• Action item:
What follows is a set of records; give them all back exactly.

Dataset entries:
======

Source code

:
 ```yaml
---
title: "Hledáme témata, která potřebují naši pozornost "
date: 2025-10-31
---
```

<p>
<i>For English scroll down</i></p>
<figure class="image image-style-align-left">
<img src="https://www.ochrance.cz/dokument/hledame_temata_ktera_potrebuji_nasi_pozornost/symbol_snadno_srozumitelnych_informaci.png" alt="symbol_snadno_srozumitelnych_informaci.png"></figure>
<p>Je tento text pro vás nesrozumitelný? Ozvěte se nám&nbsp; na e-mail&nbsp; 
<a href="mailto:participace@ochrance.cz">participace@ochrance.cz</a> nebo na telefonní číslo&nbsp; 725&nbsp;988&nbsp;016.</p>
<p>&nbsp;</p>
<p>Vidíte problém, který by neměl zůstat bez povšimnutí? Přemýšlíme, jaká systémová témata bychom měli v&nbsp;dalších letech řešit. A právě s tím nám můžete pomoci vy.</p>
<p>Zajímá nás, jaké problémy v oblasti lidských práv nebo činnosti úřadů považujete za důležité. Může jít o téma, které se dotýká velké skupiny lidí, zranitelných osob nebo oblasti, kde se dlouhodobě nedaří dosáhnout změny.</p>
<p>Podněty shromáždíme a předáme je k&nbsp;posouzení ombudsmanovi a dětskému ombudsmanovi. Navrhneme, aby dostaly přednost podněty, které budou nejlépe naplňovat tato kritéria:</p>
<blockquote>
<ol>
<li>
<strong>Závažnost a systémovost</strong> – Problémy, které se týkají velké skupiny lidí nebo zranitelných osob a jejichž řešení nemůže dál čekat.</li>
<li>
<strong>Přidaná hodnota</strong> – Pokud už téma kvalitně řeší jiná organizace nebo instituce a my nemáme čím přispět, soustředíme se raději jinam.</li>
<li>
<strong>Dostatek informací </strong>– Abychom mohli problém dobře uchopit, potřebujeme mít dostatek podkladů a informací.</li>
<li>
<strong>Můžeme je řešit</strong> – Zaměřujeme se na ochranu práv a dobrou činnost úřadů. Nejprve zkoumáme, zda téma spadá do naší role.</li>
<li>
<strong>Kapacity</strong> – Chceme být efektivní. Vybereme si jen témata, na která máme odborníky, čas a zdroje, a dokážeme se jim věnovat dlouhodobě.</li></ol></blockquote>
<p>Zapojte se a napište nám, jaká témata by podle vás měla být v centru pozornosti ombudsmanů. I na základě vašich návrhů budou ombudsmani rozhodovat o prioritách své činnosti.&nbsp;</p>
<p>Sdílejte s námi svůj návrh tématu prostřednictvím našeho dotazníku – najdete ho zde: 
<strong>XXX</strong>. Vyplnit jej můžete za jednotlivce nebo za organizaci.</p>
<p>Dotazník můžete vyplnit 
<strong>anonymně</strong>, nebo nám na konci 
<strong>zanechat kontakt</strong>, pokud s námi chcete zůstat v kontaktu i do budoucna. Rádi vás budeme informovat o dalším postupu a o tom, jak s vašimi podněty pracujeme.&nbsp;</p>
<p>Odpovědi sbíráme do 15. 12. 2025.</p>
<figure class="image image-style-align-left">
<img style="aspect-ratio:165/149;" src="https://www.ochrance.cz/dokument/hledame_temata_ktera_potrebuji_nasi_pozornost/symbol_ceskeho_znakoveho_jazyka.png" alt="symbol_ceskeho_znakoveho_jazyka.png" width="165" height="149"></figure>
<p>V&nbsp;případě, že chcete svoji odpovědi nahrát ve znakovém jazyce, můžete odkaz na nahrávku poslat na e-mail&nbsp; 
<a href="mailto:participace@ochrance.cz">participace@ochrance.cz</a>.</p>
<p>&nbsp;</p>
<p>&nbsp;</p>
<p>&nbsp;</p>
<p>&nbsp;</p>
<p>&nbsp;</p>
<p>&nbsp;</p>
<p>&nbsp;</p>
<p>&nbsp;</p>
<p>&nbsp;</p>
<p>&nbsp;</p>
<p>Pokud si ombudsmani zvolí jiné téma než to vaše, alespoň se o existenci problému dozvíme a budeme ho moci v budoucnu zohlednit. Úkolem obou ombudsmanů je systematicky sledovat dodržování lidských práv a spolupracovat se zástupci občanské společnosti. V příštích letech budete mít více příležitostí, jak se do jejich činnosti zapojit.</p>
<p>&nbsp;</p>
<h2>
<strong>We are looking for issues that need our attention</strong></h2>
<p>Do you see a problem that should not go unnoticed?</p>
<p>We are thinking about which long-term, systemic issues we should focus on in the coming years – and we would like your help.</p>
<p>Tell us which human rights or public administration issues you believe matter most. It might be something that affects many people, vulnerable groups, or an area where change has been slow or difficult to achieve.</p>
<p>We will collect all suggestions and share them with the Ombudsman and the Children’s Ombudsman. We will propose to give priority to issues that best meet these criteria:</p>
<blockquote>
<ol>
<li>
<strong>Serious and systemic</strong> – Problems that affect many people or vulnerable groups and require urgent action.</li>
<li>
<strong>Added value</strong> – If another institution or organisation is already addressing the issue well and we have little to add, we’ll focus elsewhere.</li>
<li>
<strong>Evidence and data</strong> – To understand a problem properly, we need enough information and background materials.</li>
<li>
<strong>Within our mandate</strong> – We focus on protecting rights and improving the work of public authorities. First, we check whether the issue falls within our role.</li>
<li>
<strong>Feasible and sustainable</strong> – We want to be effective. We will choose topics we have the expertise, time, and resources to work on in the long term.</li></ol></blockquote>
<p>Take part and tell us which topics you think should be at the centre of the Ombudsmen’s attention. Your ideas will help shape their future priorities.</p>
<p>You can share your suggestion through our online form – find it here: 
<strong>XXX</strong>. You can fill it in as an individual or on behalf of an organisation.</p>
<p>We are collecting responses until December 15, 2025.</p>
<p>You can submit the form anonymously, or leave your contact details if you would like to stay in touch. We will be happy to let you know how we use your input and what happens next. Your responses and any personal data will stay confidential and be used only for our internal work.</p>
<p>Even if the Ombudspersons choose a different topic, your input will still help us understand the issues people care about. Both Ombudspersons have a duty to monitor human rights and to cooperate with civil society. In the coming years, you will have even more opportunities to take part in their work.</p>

======

• Exercise result:
Source code

:
 ```yaml
---
title: "Hledáme témata, která potřebují naši pozornost "
date: 2025-10-31
---
```

<p>
<i>For English scroll down</i></p>
<figure class="image image-style-align-left">
<img src="https://www.ochrance.cz/dokument/hledame_temata_ktera_potrebuji_nasi_pozornost/symbol_snadno_srozumitelnych_informaci.png" alt="symbol_snadno_srozumitelnych_informaci.png"></figure>
<p>Je tento text pro vás nesrozumitelný? Ozvěte se nám&nbsp; na e-mail&nbsp; 
<a href="mailto:participace@ochrance.cz">participace@ochrance.cz</a> nebo na telefonní číslo&nbsp; 725&nbsp;988&nbsp;016.</p>
<p>&nbsp;</p>
<p>Vidíte problém, který by neměl zůstat bez povšimnutí? Přemýšlíme, jaká systémová témata bychom měli v&nbsp;dalších letech řešit. A právě s tím nám můžete pomoci vy.</p>
<p>Zajímá nás, jaké problémy v oblasti lidských práv nebo činnosti úřadů považujete za důležité. Může jít o téma, které se dotýká velké skupiny lidí, zranitelných osob nebo oblasti, kde se dlouhodobě nedaří dosáhnout změny.</p>
<p>Podněty shromáždíme a předáme je k&nbsp;posouzení ombudsmanovi a dětskému ombudsmanovi. Navrhneme, aby dostaly přednost podněty, které budou nejlépe naplňovat tato kritéria:</p>
<blockquote>
<ol>
<li>
<strong>Závažnost a systémovost</strong> – Problémy, které se týkají velké skupiny lidí nebo zranitelných osob a jejichž řešení nemůže dál čekat.</li>
<li>
<strong>Přidaná hodnota</strong> – Pokud už téma kvalitně řeší jiná organizace nebo instituce a my nemáme čím přispět, soustředíme se raději jinam.</li>
<li>
<strong>Dostatek informací </strong>– Abychom mohli problém dobře uchopit, potřebujeme mít dostatek podkladů a informací.</li>
<li>
<strong>Můžeme je řešit</strong> – Zaměřujeme se na ochranu práv a dobrou činnost úřadů. Nejprve zkoumáme, zda téma spadá do naší role.</li>
<li>
<strong>Kapacity</strong> – Chceme být efektivní. Vybereme si jen témata, na která máme odborníky, čas a zdroje, a dokážeme se jim věnovat dlouhodobě.</li></ol></blockquote>
<p>Zapojte se a napište nám, jaká témata by podle vás měla být v centru pozornosti ombudsmanů. I na základě vašich návrhů budou ombudsmani rozhodovat o prioritách své činnosti.&nbsp;</p>
<p>Sdílejte s námi svůj návrh tématu prostřednictvím našeho dotazníku – najdete ho zde: 
<strong>XXX</strong>. Vyplnit jej můžete za jednotlivce nebo za organizaci.</p>
<p>Dotazník můžete vyplnit 
<strong>anonymně</strong>, nebo nám na konci 
<strong>zanechat kontakt</strong>, pokud s námi chcete zůstat v kontaktu i do budoucna. Rádi vás budeme informovat o dalším postupu a o tom, jak s vašimi podněty pracujeme.&nbsp;</p>
<p>Odpovědi sbíráme do 15. 12. 2025.</p>
<figure class="image image-style-align-left">
<img style="aspect-ratio:165/149;" src="https://www.ochrance.cz/dokument/hledame_temata_ktera_potrebuji_nasi_pozornost/symbol_ceskeho_znakoveho_jazyka.png" alt="symbol_ceskeho_znakoveho_jazyka.png" width="165" height="149"></figure>
<p>V&nbsp;případě, že chcete svoji odpovědi nahrát ve znakovém jazyce, můžete odkaz na nahrávku poslat na e-mail&nbsp; 
<a href="mailto:participace@ochrance.cz">participace@ochrance.cz</a>.</p>
<p>&nbsp;</p>
<p>&nbsp;</p>
<p>&nbsp;</p>
<p>&nbsp;</p>
<p>&nbsp;</p>
<p>&nbsp;</p>
<p>&nbsp;</p>
<p>&nbsp;</p>
<p>&nbsp;</p>
<p>&nbsp;</p>
<p>Pokud si ombudsmani zvolí jiné téma než to vaše, alespoň se o existenci problému dozvíme a budeme ho moci v budoucnu zohlednit. Úkolem obou ombudsmanů je systematicky sledovat dodržování lidských práv a spolupracovat se zástupci občanské společnosti. V příštích letech budete mít více příležitostí, jak se do jejich činnosti zapojit.</p>
<p>&nbsp;</p>
<h2>
<strong>We are looking for issues that need our attention</strong></h2>
<p>Do you see a problem that should not go unnoticed?</p>
<p>We are thinking about which long-term, systemic issues we should focus on in the coming years – and we would like your help.</p>
<p>Tell us which human rights or public administration issues you believe matter most. It might be something that affects many people, vulnerable groups, or an area where change has been slow or difficult to achieve.</p>
<p>We will collect all suggestions and share them with the Ombudsman and the Children’s Ombudsman. We will propose to give priority to issues that best meet these criteria:</p>
<blockquote>
<ol>
<li>
<strong>Serious and systemic</strong> – Problems that affect many people or vulnerable groups and require urgent action.</li>
<li>
<strong>Added value</strong> – If another institution or organisation is already addressing the issue well and we have little to add, we’ll focus elsewhere.</li>
<li>
<strong>Evidence and data</strong> – To understand a problem properly, we need enough information and background materials.</li>
<li>
<strong>Within our mandate</strong> – We focus on protecting rights and improving the work of public authorities. First, we check whether the issue falls within our role.</li>
<li>
<strong>Feasible and sustainable</strong> – We want to be effective. We will choose topics we have the expertise, time, and resources to work on in the long term.</li></ol></blockquote>
<p>Take part and tell us which topics you think should be at the centre of the Ombudsmen’s attention. Your ideas will help shape their future priorities.</p>
<p>You can share your suggestion through our online form – find it here: 
<strong>XXX</strong>. You can fill it in as an individual or on behalf of an organisation.</p>
<p>We are collecting responses until December 15, 2025.</p>
<p>You can submit the form anonymously, or leave your contact details if you would like to stay in touch. We will be happy to let you know how we use your input and what happens next. Your responses and any personal data will stay confidential and be used only for our internal work.</p>
<p>Even if the Ombudspersons choose a different topic, your input will still help us understand the issues people care about. Both Ombudspersons have a duty to monitor human rights and to cooperate with civil society. In the coming years, you will have even more opportunities to take part in their work.</p>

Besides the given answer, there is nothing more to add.